[Instructions to follow]:
Print exactly the lines below between the line holding "- Lecture 2 - History" and the line holding "## Introdução", inclusive, and nothing more.
═════ Records to use ═════
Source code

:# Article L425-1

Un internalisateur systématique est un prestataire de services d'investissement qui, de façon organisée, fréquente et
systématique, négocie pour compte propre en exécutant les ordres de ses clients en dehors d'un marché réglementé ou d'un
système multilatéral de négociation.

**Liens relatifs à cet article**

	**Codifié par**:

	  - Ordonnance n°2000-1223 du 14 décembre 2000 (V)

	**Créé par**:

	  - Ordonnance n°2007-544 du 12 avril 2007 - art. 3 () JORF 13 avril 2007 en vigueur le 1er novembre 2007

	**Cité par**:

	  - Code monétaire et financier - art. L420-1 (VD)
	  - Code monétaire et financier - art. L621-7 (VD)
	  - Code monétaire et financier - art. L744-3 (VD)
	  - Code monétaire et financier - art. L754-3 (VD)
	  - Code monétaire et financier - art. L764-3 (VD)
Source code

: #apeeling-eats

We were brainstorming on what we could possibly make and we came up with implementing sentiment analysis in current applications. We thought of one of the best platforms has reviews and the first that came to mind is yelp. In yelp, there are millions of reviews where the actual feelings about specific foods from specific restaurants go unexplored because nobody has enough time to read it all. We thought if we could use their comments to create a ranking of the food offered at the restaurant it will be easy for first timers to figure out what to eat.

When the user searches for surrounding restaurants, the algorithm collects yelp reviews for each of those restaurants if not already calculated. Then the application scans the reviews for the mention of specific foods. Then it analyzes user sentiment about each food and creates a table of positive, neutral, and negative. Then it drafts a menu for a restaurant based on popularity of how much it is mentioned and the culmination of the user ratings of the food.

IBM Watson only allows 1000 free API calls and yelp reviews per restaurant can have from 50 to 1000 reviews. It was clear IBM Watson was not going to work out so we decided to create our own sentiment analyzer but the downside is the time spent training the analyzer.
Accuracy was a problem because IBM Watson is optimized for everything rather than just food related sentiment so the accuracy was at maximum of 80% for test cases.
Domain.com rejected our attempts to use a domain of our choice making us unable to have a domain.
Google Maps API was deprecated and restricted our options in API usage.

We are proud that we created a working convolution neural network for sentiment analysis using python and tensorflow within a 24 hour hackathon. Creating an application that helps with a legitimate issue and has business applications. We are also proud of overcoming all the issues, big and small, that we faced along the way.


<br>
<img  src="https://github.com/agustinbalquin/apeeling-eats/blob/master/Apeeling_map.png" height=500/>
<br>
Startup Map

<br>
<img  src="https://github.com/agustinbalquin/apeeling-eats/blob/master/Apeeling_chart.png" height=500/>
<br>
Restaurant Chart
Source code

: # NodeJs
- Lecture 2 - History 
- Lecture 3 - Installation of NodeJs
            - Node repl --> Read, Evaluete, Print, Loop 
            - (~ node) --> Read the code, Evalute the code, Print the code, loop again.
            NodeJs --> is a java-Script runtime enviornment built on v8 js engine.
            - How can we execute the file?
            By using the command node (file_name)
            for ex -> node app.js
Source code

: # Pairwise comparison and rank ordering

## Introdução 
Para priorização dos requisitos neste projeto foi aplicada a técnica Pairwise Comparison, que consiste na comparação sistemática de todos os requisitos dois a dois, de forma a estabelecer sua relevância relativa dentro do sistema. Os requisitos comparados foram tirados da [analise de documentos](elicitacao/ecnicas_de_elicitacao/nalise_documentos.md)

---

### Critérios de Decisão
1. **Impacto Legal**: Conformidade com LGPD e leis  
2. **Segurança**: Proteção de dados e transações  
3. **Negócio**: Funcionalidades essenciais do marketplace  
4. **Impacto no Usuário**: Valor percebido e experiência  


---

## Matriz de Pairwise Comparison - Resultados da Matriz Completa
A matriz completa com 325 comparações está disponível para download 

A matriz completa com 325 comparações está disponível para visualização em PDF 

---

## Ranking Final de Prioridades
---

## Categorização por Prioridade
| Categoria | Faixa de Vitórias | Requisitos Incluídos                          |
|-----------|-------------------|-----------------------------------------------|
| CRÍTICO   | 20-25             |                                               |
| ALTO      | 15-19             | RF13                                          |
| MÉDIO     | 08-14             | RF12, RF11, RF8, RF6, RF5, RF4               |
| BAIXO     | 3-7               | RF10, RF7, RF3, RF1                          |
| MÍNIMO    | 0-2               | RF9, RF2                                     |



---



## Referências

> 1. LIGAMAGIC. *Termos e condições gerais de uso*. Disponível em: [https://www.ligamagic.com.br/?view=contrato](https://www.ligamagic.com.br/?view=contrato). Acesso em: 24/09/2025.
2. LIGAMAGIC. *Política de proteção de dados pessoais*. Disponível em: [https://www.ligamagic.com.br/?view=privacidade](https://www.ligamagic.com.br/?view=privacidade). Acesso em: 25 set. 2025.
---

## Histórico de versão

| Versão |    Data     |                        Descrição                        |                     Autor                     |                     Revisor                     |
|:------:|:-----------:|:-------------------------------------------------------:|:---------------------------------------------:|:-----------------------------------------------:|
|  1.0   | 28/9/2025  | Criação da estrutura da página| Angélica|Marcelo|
═════
[Solution]:
- Lecture 2 - History 
- Lecture 3 - Installation of NodeJs
            - Node repl --> Read, Evaluete, Print, Loop 
            - (~ node) --> Read the code, Evalute the code, Print the code, loop again.
            NodeJs --> is a java-Script runtime enviornment built on v8 js engine.
            - How can we execute the file?
            By using the command node (file_name)
            for ex -> node app.js
Source code

: # Pairwise comparison and rank ordering

## Introdução 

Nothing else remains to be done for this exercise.